CHOP has resources for online support groups for new and expecting parents. Cesarean mothers might find some helpful groups such as Motherly, The Motherhood Center, Postpartum Stress Center, Postpartum Mood Disorders Community, and Baby Center.
This site has FAQs, Top Picks, Tips, and Topics for mothers recovering from cesarean sections.
While this program supports an umbrella of postpartum topics, there is a section where you can find your local chapter for postpartum support.
Cesarean Birth: Your Questions Answered by Debbie Chippington-Derrick
This book is a quick read that is aimed to help women prepare for postpartum recovery from a cesarean section birth. It does a great job answering some of the most frequently asked questions women may have surrounding a C-Section.
Strategies for the C-Section Mom by Mary Beth Knight
This is a great guide for moms who have C-sections if you are looking for some health and fitness tips on recovering from a cesarean section birth.
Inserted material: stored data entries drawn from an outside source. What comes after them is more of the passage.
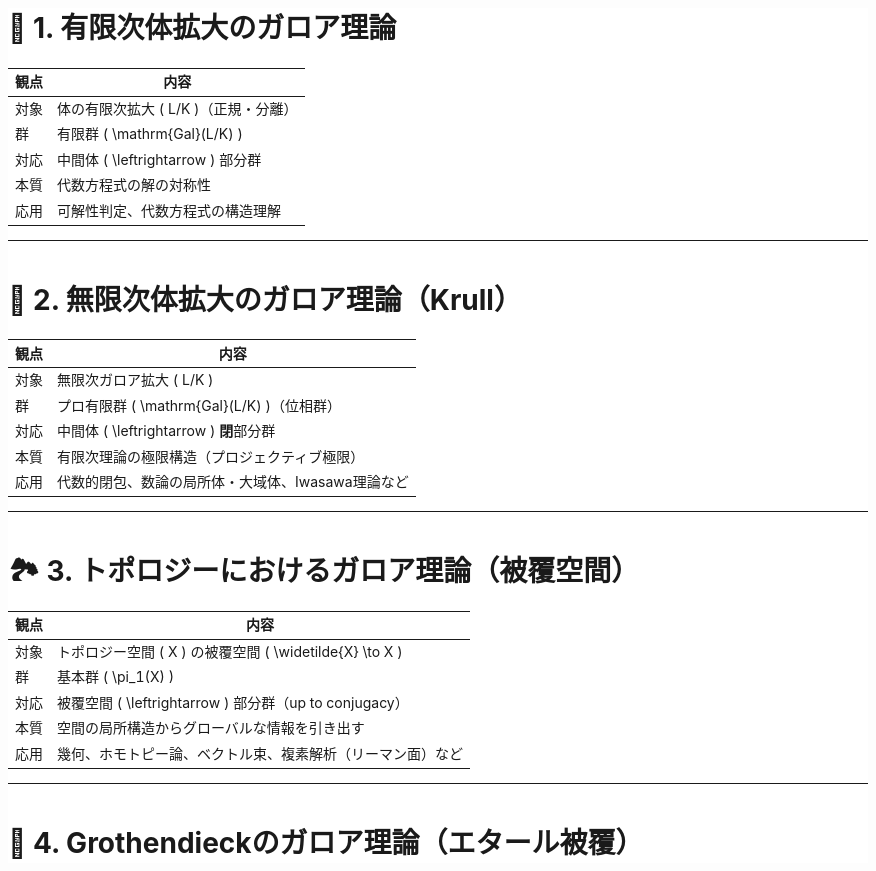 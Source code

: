 # 🧩 1. 有限次体拡大のガロア理論

| 観点 | 内容 |
|------|------|
| 対象 | 体の有限次拡大 \( L/K \)（正規・分離） |
| 群 | 有限群 \( \mathrm{Gal}(L/K) \) |
| 対応 | 中間体 \( \leftrightarrow \) 部分群 |
| 本質 | 代数方程式の解の対称性 |
| 応用 | 可解性判定、代数方程式の構造理解 |

---

# 🌉 2. 無限次体拡大のガロア理論（Krull）

| 観点 | 内容 |
|------|------|
| 対象 | 無限次ガロア拡大 \( L/K \) |
| 群 | プロ有限群 \( \mathrm{Gal}(L/K) \)（位相群） |
| 対応 | 中間体 \( \leftrightarrow \) **閉**部分群 |
| 本質 | 有限次理論の極限構造（プロジェクティブ極限） |
| 応用 | 代数的閉包、数論の局所体・大域体、Iwasawa理論など |

---

# 🏞 3. トポロジーにおけるガロア理論（被覆空間）

| 観点 | 内容 |
|------|------|
| 対象 | トポロジー空間 \( X \) の被覆空間 \( \widetilde{X} \to X \) |
| 群 | 基本群 \( \pi_1(X) \) |
| 対応 | 被覆空間 \( \leftrightarrow \) 部分群（up to conjugacy） |
| 本質 | 空間の局所構造からグローバルな情報を引き出す |
| 応用 | 幾何、ホモトピー論、ベクトル束、複素解析（リーマン面）など |

---

# 🌱 4. Grothendieckのガロア理論（エタール被覆）
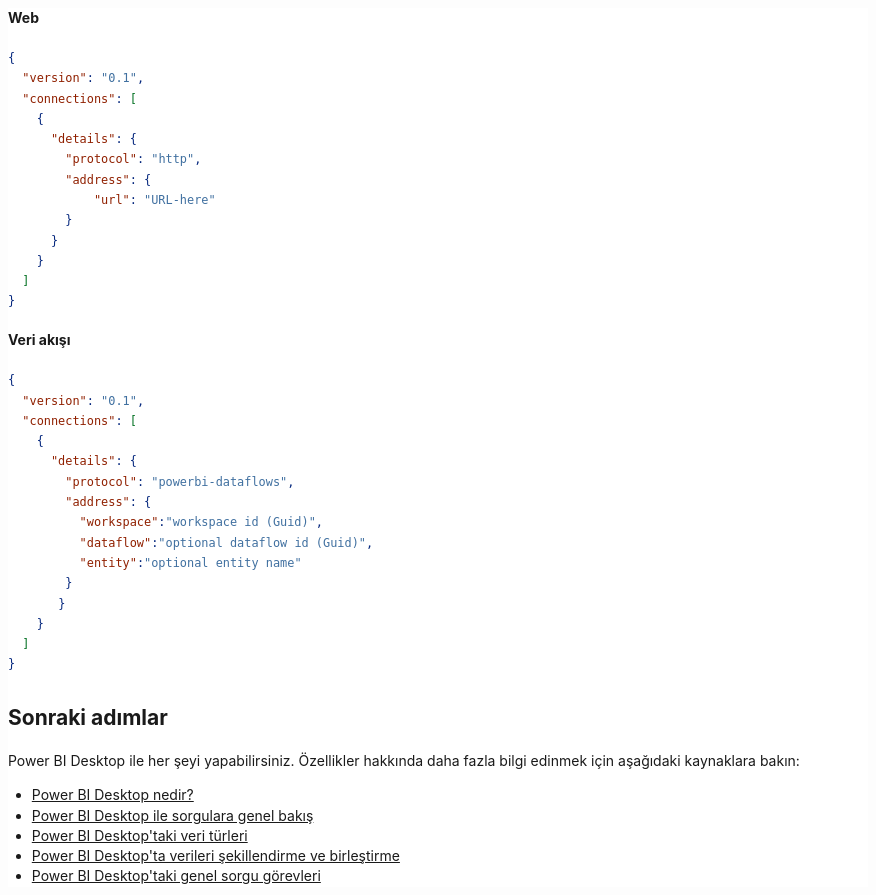 #### <a name="web"></a>Web

```json
{ 
  "version": "0.1", 
  "connections": [ 
    { 
      "details": { 
        "protocol": "http", 
        "address": { 
            "url": "URL-here" 
        } 
      } 
    } 
  ] 
} 
```

#### <a name="dataflow"></a>Veri akışı

```json
{
  "version": "0.1",
  "connections": [
    {
      "details": {
        "protocol": "powerbi-dataflows",
        "address": {
          "workspace":"workspace id (Guid)",
          "dataflow":"optional dataflow id (Guid)",
          "entity":"optional entity name"
        }
       }
    }
  ]
}
```

## <a name="next-steps"></a>Sonraki adımlar

Power BI Desktop ile her şeyi yapabilirsiniz. Özellikler hakkında daha fazla bilgi edinmek için aşağıdaki kaynaklara bakın:

* [Power BI Desktop nedir?](../fundamentals/desktop-what-is-desktop.md)
* [Power BI Desktop ile sorgulara genel bakış](../transform-model/desktop-query-overview.md)
* [Power BI Desktop'taki veri türleri](desktop-data-types.md)
* [Power BI Desktop'ta verileri şekillendirme ve birleştirme](desktop-shape-and-combine-data.md)
* [Power BI Desktop'taki genel sorgu görevleri](../transform-model/desktop-common-query-tasks.md)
It also has some preparation ideas/plans and gives great educational material and sources for your journey.
This is a compilation of twenty-one mothers’ stories regarding their cesarean section journey. We often read about the negative sides of having a C-Section, and this book gives just the opposite-positive experiences of real women. This is an excellent read for anyone looking for a bit of positivity and perspective going into their surgery.
Writing this article gave me so much pride and happiness to be a part of the “moms who have C-sections” club. If you have not had a C-section, please remember to support your friends in their delivery choice. We all carry a baby for nine months and deliver a baby when that time is up. No delivery is better or worse. The most important part of this journey is holding your baby safely in your arms and snuggling with your new family member.